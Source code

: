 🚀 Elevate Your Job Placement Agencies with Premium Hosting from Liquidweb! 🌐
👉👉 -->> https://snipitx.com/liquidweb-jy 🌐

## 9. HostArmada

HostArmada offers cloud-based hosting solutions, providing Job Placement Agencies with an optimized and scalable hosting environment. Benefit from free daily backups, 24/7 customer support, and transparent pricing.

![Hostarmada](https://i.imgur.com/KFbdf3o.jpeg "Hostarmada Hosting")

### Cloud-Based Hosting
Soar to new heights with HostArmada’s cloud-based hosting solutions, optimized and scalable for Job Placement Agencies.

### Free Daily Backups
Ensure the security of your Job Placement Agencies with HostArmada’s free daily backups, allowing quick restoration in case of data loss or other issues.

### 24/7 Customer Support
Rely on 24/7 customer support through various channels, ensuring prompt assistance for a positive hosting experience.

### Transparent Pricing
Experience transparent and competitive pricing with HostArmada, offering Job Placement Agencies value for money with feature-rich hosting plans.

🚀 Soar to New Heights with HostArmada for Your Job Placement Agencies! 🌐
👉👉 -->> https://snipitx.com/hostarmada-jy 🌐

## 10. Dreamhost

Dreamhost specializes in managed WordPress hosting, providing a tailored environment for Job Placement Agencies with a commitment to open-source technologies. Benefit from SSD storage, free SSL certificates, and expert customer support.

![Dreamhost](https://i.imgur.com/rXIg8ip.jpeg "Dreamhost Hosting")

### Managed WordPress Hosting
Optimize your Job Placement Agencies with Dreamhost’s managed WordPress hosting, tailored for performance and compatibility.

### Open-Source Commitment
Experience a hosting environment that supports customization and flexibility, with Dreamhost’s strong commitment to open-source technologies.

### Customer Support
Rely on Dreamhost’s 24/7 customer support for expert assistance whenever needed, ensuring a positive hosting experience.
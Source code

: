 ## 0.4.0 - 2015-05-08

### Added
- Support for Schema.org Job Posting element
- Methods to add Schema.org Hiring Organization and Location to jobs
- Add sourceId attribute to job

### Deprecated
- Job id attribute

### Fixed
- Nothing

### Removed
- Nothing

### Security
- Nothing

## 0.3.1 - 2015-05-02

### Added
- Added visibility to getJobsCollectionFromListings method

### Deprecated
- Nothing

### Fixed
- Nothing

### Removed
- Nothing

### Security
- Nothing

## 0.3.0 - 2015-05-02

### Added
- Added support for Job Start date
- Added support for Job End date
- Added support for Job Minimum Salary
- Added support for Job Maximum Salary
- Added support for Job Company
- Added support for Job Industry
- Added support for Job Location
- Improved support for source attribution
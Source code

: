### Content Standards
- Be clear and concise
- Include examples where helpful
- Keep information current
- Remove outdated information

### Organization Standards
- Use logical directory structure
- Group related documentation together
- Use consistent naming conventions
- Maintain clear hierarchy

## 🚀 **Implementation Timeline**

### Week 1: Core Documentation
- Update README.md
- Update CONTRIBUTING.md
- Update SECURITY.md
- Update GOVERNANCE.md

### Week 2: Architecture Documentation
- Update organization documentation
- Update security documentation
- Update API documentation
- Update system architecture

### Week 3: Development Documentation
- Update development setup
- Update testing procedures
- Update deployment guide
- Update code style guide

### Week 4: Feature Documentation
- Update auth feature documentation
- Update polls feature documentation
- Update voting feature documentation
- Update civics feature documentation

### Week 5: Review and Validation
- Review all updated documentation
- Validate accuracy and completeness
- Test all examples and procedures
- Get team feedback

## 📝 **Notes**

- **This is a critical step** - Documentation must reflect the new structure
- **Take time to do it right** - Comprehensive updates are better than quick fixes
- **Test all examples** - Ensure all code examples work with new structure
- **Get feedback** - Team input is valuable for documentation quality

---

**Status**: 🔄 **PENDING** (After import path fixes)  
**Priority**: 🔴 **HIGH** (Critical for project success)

──────

▶ EXERCISE AIM
The required output is the exact run of lines from the one with "- Update auth feature documentation" through the final line of the entries.

▶ OUTPUT FOR THIS TASK
- Update auth feature documentation
- Update polls feature documentation
- Update voting feature documentation
- Update civics feature documentation

### Week 5: Review and Validation
- Review all updated documentation
- Validate accuracy and completeness
- Test all examples and procedures
- Get team feedback

## 📝 **Notes**

- **This is a critical step** - Documentation must reflect the new structure
- **Take time to do it right** - Comprehensive updates are better than quick fixes
- **Test all examples** - Ensure all code examples work with new structure
- **Get feedback** - Team input is valuable for documentation quality

---

**Status**: 🔄 **PENDING** (After import path fixes)  
**Priority**: 🔴 **HIGH** (Critical for project success)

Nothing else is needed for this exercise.